Se Prime Suspect consolidou sua força televisiva, The Queen a inscreveu definitivamente no cânone do cinema. Seu retrato de Elizabeth II evitava caricatura e reverência: era uma rainha humana, atravessada por silêncio, contenção e fratura emocional. O Oscar, o Golden Globe e o SAG que vieram com o papel reconheceram não apenas uma grande atuação, mas uma maturidade artística rara, ainda mais notável por ter chegado em uma fase da vida em que atrizes costumam ser empurradas para a margem.

O mais revelador, no entanto, é o que Mirren fez depois disso. Ela se recusou a cristalizar uma imagem “régia”. Alternou projetos autorais (Gosford Park, Trumbo, Hitchcock), televisão de prestígio (Elizabeth I, Catherine the Great), filmes populares (RED, Fast & Furious) e até papéis que flertam com a autoparódia, sempre com o mesmo rigor. Nunca tratou o prestígio como proteção; tratou-o como ferramenta de liberdade.
Essa mesma lógica atravessa sua presença pública. Nomeada Dame do Império Britânico em 2003, Mirren jamais se comportou como instituição. Tornou-se rosto da L’Oréal aos 69 anos, desfilou em passarelas, apresentou programas populares e falou abertamente sobre envelhecimento, poder e gênero sem a ansiedade de parecer “adequada”. Seu ativismo nunca foi performático; foi consequência de uma carreira que sempre recusou silenciamento.
Hoje, com mais de cinco décadas de trabalho entre teatro, cinema e televisão, Mirren reúne Oscar, Emmy, Tony, BAFTA e SAG, faltando apenas um Grammy para o EGOT. Mas essa contabilidade diz pouco perto do essencial: Helen Mirren construiu uma carreira em que autoridade não vem da repetição, mas da disposição constante ao risco.
É esse percurso — amplo, indisciplinado, resistente à acomodação — que o Cecil B. DeMille Award reconhece. Não uma carreira “exemplar” no sentido comportado do termo, mas uma trajetória que ajudou a definir o que significa envelhecer com relevância artística, sem se transformar em monumento.

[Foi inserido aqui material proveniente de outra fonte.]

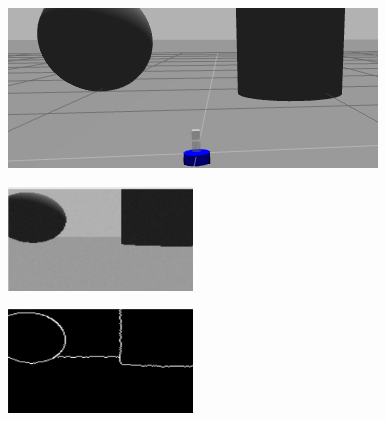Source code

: \documentclass[conference]{IEEEtran}
\begin{document}
\begin{figure}[h]
\centering
\begin{minipage}{0.96\linewidth}
  \centering
  \includegraphics[width=\linewidth]{camera_world2.png}
  \label{fig:cameraWorld}
\end{minipage}\newline
\begin{minipage}{.45\linewidth}
  \centering
  \includegraphics[width=\linewidth]{camera.png}
  \label{fig:camera}
\end{minipage}\quad
\begin{minipage}{.45\linewidth}
  \centering
  \includegraphics[width=\linewidth]{lines.png}
  \label{fig:lines}
\end{minipage}
\end{figure}
\end{document}

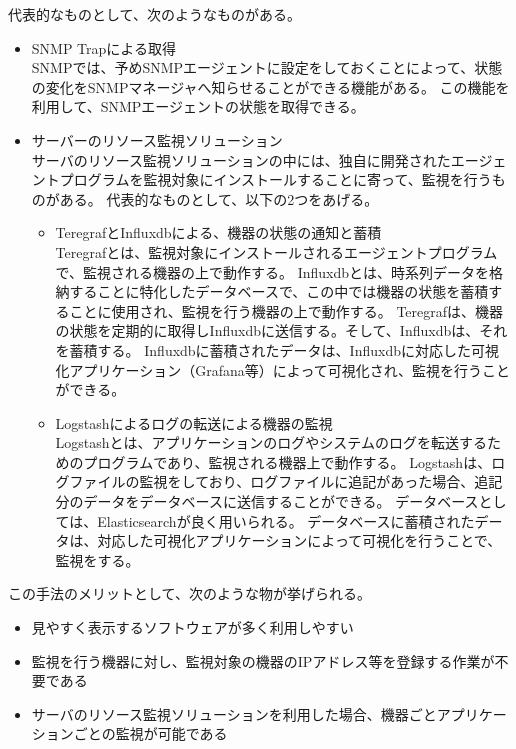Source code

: 	代表的なものとして、次のようなものがある。
	\begin{itemize}
		\item SNMP Trapによる取得\\
			SNMPでは、予めSNMPエージェントに設定をしておくことによって、状態の変化をSNMPマネージャへ知らせることができる機能がある。
			この機能を利用して、SNMPエージェントの状態を取得できる。
		\item サーバーのリソース監視ソリューション\\
			サーバのリソース監視ソリューションの中には、独自に開発されたエージェントプログラムを監視対象にインストールすることに寄って、監視を行うものがある。
			代表的なものとして、以下の2つをあげる。
			\begin{itemize}
				\item TeregrafとInfluxdbによる、機器の状態の通知と蓄積\\
					Teregrafとは、監視対象にインストールされるエージェントプログラムで、監視される機器の上で動作する。
					Influxdbとは、時系列データを格納することに特化したデータベースで、この中では機器の状態を蓄積することに使用され、監視を行う機器の上で動作する。
					Teregrafは、機器の状態を定期的に取得しInfluxdbに送信する。そして、Influxdbは、それを蓄積する。
					Influxdbに蓄積されたデータは、Influxdbに対応した可視化アプリケーション（Grafana等）によって可視化され、監視を行うことができる。
				\item Logstashによるログの転送による機器の監視\\
					Logstashとは、アプリケーションのログやシステムのログを転送するためのプログラムであり、監視される機器上で動作する。
					Logstashは、ログファイルの監視をしており、ログファイルに追記があった場合、追記分のデータをデータベースに送信することができる。
					データベースとしては、Elasticsearchが良く用いられる。
					データベースに蓄積されたデータは、対応した可視化アプリケーションによって可視化を行うことで、監視をする。
			\end{itemize}
	\end{itemize}
	
	この手法のメリットとして、次のような物が挙げられる。
	\begin{itemize}
		\item 見やすく表示するソフトウェアが多く利用しやすい
		\item 監視を行う機器に対し、監視対象の機器のIPアドレス等を登録する作業が不要である
		\item サーバのリソース監視ソリューションを利用した場合、機器ごとアプリケーションごとの監視が可能である
	\end{itemize}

O DeMille Award como reconhecimento de autoridade
Ao homenagear Helen Mirren, o Golden Globes reafirma algo que o cinema às vezes hesita em dizer em voz alta: longevidade artística não é apenas sobreviver ao tempo, mas dialogar com ele sem se dobrar. Mirren nunca se comportou como monumento. Nunca pediu reverência. Nunca se afastou do risco.
A homenagem será entregue em 8 de janeiro de 2026, durante o especial Golden Eve, exibido pela CBS e pelo Paramount+, poucos dias antes da cerimônia principal do Golden Globes. A criação desse evento separado, dedicado exclusivamente aos prêmios de legado, é reveladora: Hollywood sente a necessidade de pausar o ruído para olhar para trás com mais atenção.

Quando a homenagem dispensa defesa
Há homenagens que pedem justificativa. Que exigem argumento, convencimento, explicação. A de Helen Mirren não pertence a esse grupo. Ela não é celebrada por nostalgia, nem por “serviços prestados”. É celebrada porque sua presença continua sendo referência ativa, não arquivo.
O Cecil B. DeMille Award reconhece exatamente isso: artistas que não apenas fizeram história, mas continuam dialogando com ela, sem concessões fáceis, sem caricatura do próprio legado.
Helen Mirren não precisa ser resgatada. Ela nunca saiu de cena. E é justamente por isso que essa homenagem faz tanto sentido.